(The input begins)
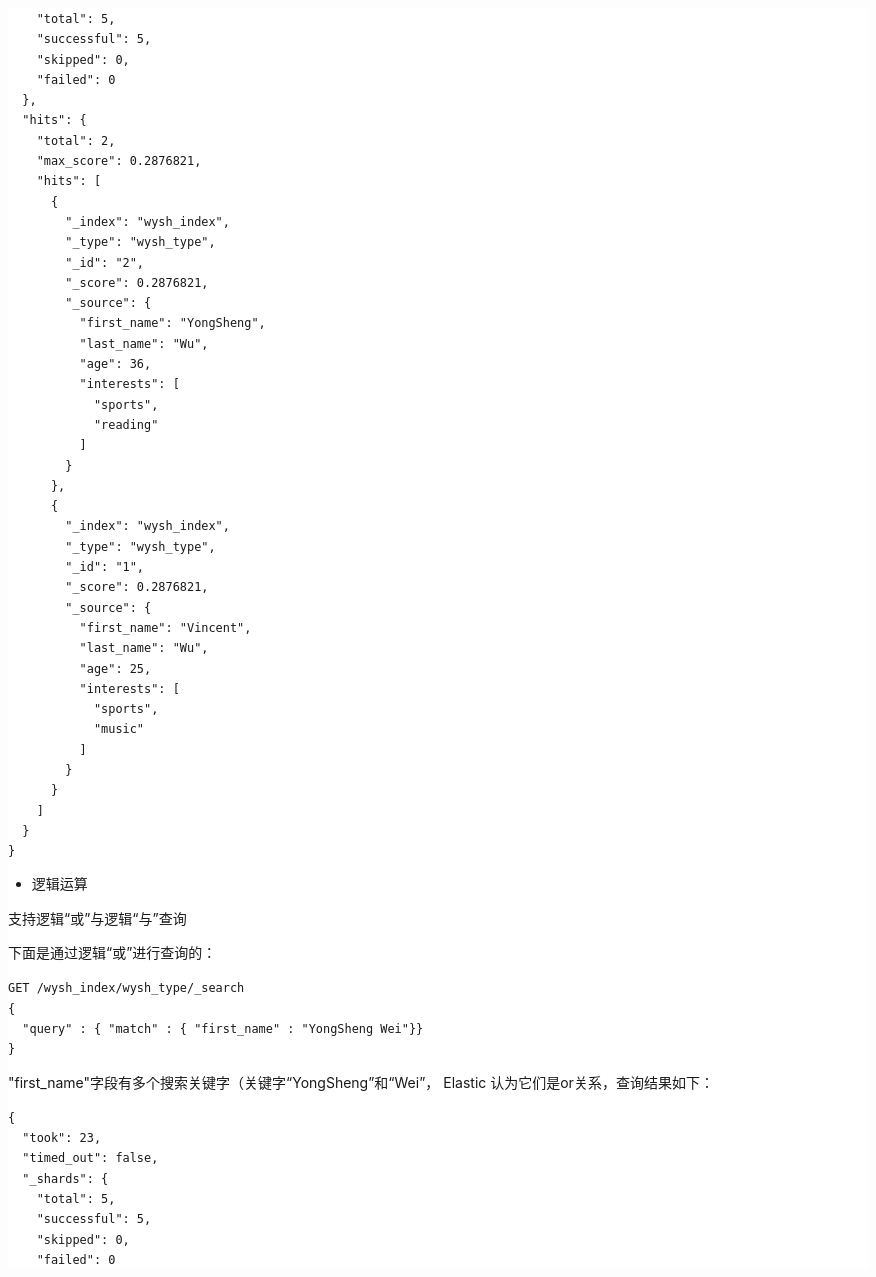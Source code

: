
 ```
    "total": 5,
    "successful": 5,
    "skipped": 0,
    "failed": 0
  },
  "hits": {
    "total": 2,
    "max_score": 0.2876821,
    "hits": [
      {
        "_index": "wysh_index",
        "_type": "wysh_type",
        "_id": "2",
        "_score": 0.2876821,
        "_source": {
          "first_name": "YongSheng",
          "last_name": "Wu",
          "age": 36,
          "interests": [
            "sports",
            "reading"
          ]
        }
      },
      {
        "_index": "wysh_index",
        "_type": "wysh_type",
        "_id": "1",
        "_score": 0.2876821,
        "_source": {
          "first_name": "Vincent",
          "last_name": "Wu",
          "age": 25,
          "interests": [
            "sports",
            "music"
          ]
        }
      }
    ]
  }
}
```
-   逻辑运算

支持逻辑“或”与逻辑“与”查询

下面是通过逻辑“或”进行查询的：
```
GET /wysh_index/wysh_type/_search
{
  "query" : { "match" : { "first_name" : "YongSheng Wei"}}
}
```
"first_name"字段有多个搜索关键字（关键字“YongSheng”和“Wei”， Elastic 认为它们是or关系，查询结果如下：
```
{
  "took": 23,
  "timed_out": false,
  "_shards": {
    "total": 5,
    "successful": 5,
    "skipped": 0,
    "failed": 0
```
(The input ends)
» **Instructions to follow**: Write the entries above out again exactly, omitting each image.

» **Exercise result**:
Source code

:
 ```
    "total": 5,
    "successful": 5,
    "skipped": 0,
    "failed": 0
  },
  "hits": {
    "total": 2,
    "max_score": 0.2876821,
    "hits": [
      {
        "_index": "wysh_index",
        "_type": "wysh_type",
        "_id": "2",
        "_score": 0.2876821,
        "_source": {
          "first_name": "YongSheng",
          "last_name": "Wu",
          "age": 36,
          "interests": [
            "sports",
            "reading"
          ]
        }
      },
      {
        "_index": "wysh_index",
        "_type": "wysh_type",
        "_id": "1",
        "_score": 0.2876821,
        "_source": {
          "first_name": "Vincent",
          "last_name": "Wu",
          "age": 25,
          "interests": [
            "sports",
            "music"
          ]
        }
      }
    ]
  }
}
```
-   逻辑运算

支持逻辑“或”与逻辑“与”查询

下面是通过逻辑“或”进行查询的：
```
GET /wysh_index/wysh_type/_search
{
  "query" : { "match" : { "first_name" : "YongSheng Wei"}}
}
```
"first_name"字段有多个搜索关键字（关键字“YongSheng”和“Wei”， Elastic 认为它们是or关系，查询结果如下：
```
{
  "took": 23,
  "timed_out": false,
  "_shards": {
    "total": 5,
    "successful": 5,
    "skipped": 0,
    "failed": 0
```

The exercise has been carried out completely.